Pour rompre l’équation du toujours plus beauf, toujours plus grossier, toujours plus teubé de chaque nouvelle production Besson, Danny the dog a peut-être trouvé la parade : faire avec les moyens du bord (Louis Leterrier + un scénario torché en quelques heures + une star et quelques has been), ne surtout pas tenter de masquer les limites du projet mais, au contraire, en faire une sorte de programme absolu et fier de lui.
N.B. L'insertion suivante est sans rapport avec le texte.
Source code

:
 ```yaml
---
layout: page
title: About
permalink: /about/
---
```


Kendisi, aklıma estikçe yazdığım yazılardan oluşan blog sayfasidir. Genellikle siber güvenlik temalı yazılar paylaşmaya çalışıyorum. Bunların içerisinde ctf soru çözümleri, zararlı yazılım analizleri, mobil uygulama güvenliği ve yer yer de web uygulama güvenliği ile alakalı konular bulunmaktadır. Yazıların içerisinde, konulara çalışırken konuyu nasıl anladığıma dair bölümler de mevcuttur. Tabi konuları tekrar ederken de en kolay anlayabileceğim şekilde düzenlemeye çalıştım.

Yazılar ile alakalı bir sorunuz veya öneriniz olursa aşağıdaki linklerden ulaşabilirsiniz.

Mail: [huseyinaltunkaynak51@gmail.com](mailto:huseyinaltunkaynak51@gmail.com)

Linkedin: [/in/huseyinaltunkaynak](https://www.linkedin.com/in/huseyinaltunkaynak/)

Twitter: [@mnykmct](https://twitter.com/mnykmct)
Ainsi en va-t-il de cet actionner 100% pur porc dont le concept se contente de porter à incandescence l’idéologie bessonnienne : l’humanité comme vaste chenil où règnent chiens fous et bâtards en rogne, une sorte de grande série Z à ciel ouvert dont le gras gourou serait bien sûr, seul et debout aux commandes, le petit boucher du cinéma français d’aujourd’hui et de demain.
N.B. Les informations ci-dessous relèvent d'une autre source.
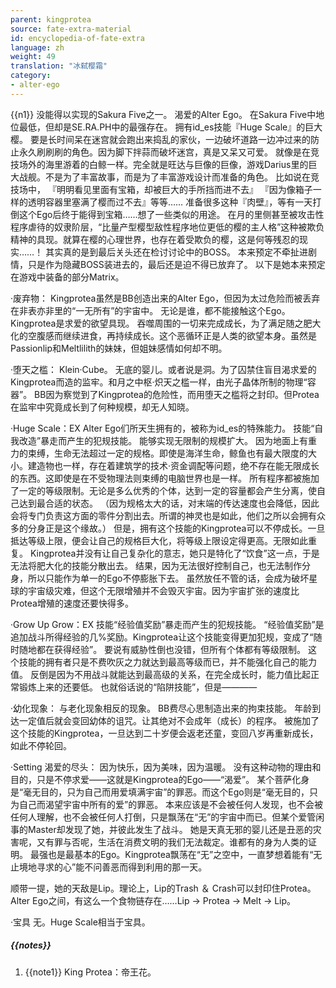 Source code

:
 ```yaml
---
parent: kingprotea
source: fate-extra-material
id: encyclopedia-of-fate-extra
language: zh
weight: 49
translation: "冰弑樱霜"
category:
- alter-ego
---
```


{{n1}}
没能得以实现的Sakura Five之一。
渴爱的Alter Ego。
在Sakura Five中地位最低，但却是SE.RA.PH中的最强存在。
拥有id_es技能『Huge Scale』的巨大樱。
要是长时间呆在迷宫就会跑出来捣乱的家伙，一边破坏道路一边冲过来的防止永久刷刷刷的角色。因为脚下拌蒜而破坏迷宫，真是又呆又可爱。
就像是在竞技场外的海里游着的白鲸一样。完全就是旺达与巨像的巨像，游戏Darius里的巨大战舰。不是为了丰富故事，而是为了丰富游戏设计而准备的角色。
比如说在竞技场中，
『明明看见里面有宝箱，却被巨大的手所挡而进不去』
『因为像箱子一样的透明容器里塞满了樱而过不去』等等……
准备很多这种『肉壁』，等有一天打倒这个Ego后终于能得到宝箱……想了一些类似的用途。
在月的里侧甚至被攻击性程序虐待的奴隶阶层，“比量产型樱型敌性程序地位更低的樱的主人格”这种被欺负精神的具现。就算在樱的心理世界，也存在着受欺负的樱，这是何等残忍的现实……！
其实真的是到最后关头还在检讨讨论中的BOSS。
本来预定不牵扯进剧情，只是作为隐藏BOSS装进去的，最后还是迫不得已放弃了。
以下是她本来预定在游戏中装备的部分Matrix。

·废弃物：
Kingprotea虽然是BB创造出来的Alter Ego，但因为太过危险而被丢弃在非表亦非里的“一无所有”的宇宙中。
无论是谁，都不能接触这个Ego。
Kingprotea是求爱的欲望具现。
吞噬周围的一切来完成成长，为了满足随之肥大化的空腹感而继续进食，再持续成长。这个恶循环正是人类的欲望本身。虽然是Passionlip和Meltlilith的妹妹，但姐妹感情如何却不明。

·堕天之槛：
Klein·Cube。
无底的婴儿。或者说是洞。为了囚禁住盲目渴求爱的Kingprotea而造的监牢。和月之中枢·炽天之槛一样，由光子晶体所制的物理“容器”。
BB因为察觉到了Kingprotea的危险性，而用堕天之槛将之封印。但Protea在监牢中究竟成长到了何种规模，却无人知晓。

·Huge Scale：EX
Alter Ego们所天生拥有的，被称为id_es的特殊能力。
技能“自我改造”暴走而产生的犯规技能。
能够实现无限制的规模扩大。
因为地面上有重力的束缚，生命无法超过一定的规格。即使是海洋生命，鲸鱼也有最大限度的大小。建造物也一样，存在着建筑学的技术·资金调配等问题，绝不存在能无限成长的东西。这即使是在不受物理法则束缚的电脑世界也是一样。
所有程序都被施加了一定的等级限制。无论是多么优秀的个体，达到一定的容量都会产生分离，使自己达到最合适的状态。
（因为规格太大的话，对末端的传达速度也会降低，因此会将专门负责这方面的零件分割出去。所谓的神灵也是如此，他们之所以会拥有众多的分身正是这个缘故。）
但是，拥有这个技能的Kingprotea可以不停成长。一旦抵达等级上限，便会让自己的规格巨大化，将等级上限设定得更高。无限如此重复。
Kingprotea并没有让自己复杂化的意志，她只是特化了“饮食”这一点，于是无法将肥大化的技能分散出去。
结果，因为无法很好控制自己，也无法制作分身，所以只能作为单一的Ego不停膨胀下去。
虽然放任不管的话，会成为破坏星球的宇宙级灾难，但这个无限增殖并不会毁灭宇宙。因为宇宙扩张的速度比Protea增殖的速度还要快得多。

·Grow Up Grow：EX
技能“经验值奖励”暴走而产生的犯规技能。
“经验值奖励”是追加战斗所得经验的几%奖励。Kingprotea让这个技能变得更加犯规，变成了“随时随地都在获得经验”。
要说有威胁性倒也没错，但所有个体都有等级限制。
这个技能的拥有者只是不费吹灰之力就达到最高等级而已，并不能强化自己的能力值。
反倒是因为不用战斗就能达到最高级的关系，在完全成长时，能力值比起正常锻炼上来的还要低。
也就俗话说的“陷阱技能”，但是————

·幼化现象：
与老化现象相反的现象。
BB费尽心思制造出来的拘束技能。
年龄到达一定值后就会变回幼体的诅咒。让其绝对不会成年（成长）的程序。
被施加了这个技能的Kingprotea，一旦达到二十岁便会返老还童，变回八岁再重新成长，如此不停轮回。

·Setting
渴爱的尽头：
因为快乐，因为美味，因为温暖。
没有这种动物的理由和目的，只是不停求爱——这就是Kingprotea的Ego——“渴爱”。
某个菩萨化身是“毫无目的，只为自己而用爱填满宇宙”的罪恶。而这个Ego则是“毫无目的，只为自己而渴望宇宙中所有的爱”的罪恶。
本来应该是不会被任何人发现，也不会被任何人理解，也不会被任何人打倒，只是飘荡在“无”的宇宙中而已。但某个爱管闲事的Master却发现了她，并彼此发生了战斗。
她是天真无邪的婴儿还是丑恶的灾害呢，又有罪与否呢，生活在消费文明的我们无法裁定。谁都有的身为人类的证明。
最强也是最基本的Ego。Kingprotea飘荡在“无”之空中，一直梦想着能有“无止境地寻求的心”能不问善恶而得到利用的那一天。

顺带一提，她的天敌是Lip。理论上，Lip的Trash ＆ Crash可以封印住Protea。Alter Ego之间，有这么一个食物链存在……Lip → Protea → Melt → Lip。

·宝具
无。Huge Scale相当于宝具。

##### {{notes}}

1. {{note1}} King Protea：帝王花。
Il faut à la limite préférer l’obscénité de ce degré zéro de la pensée à un film comme Adresse inconnue qui sort le 9 février 2005. Là où Kim Ki-duk tente de faire passer sa vision canine du monde pour une identité d’auteur, Besson se contente d’enchaîner les visions d’épouvante à tours de bras, sans le moindre recul : arène bourrée de hooligans où Jet Li transformé en mangeur de Canigou détruit une suite de corps réduits à l’état de bouts de gras, personnages pourris jusqu’à la moelle, femmes traitées comme des quartiers de viande, punchlines carambar, etc. La rance poésie de l’auteur de Léon a beau tomber comme un cheveu sur la soupe (la petite famille qui recueille le petit chien apeuré et lui fait découvrir les vertus de la musique), elle participe à l’atmosphère de grande fête dégénérée de l’ensemble.

Le film va si loin dans sa bêtise violente qu’il peut apparaître comme le chef-d’œuvre de ce micro-genre franchouillard (un peu comme Bad boys 2 pour Bruckheimer), une drôle de comète entre étron et ovni, qui a au moins le mérite de tenir droit et de bénéficier d’une écriture bien carrée. Dans ce cauchemar de raideur, la réalisation du tâcheron Leterrier paraît presque gracieuse, bien aidée par les chorégraphies efficaces des combats et la musique minimaliste de Massive Attack. Alors ne boudons pas notre plaisir : cette glauque soupe au chien a au moins un peu plus de goût que les habituelles endives du potager Besson.